Work item =>
Everything from the line containing "- Transforms structured" to the last line of the records must be returned verbatim; nothing else belongs in the output.

(Data shown Opens)

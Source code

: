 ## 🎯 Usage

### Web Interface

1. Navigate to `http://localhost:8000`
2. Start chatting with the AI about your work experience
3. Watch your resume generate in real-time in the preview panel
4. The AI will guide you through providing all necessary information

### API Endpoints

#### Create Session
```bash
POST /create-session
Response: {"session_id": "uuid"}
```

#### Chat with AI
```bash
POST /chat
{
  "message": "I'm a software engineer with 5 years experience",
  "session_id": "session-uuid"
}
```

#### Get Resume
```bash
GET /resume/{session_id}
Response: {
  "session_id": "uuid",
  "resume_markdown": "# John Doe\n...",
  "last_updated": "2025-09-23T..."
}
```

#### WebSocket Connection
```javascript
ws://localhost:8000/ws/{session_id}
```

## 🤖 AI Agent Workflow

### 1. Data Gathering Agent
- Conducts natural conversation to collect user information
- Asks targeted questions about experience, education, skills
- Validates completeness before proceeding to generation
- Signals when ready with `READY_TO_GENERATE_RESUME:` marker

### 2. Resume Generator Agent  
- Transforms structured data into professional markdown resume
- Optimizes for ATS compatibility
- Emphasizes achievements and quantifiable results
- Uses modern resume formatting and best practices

(Data shown Closes)

Answer for this exercise =>
- Transforms structured data into professional markdown resume
- Optimizes for ATS compatibility
- Emphasizes achievements and quantifiable results
- Uses modern resume formatting and best practices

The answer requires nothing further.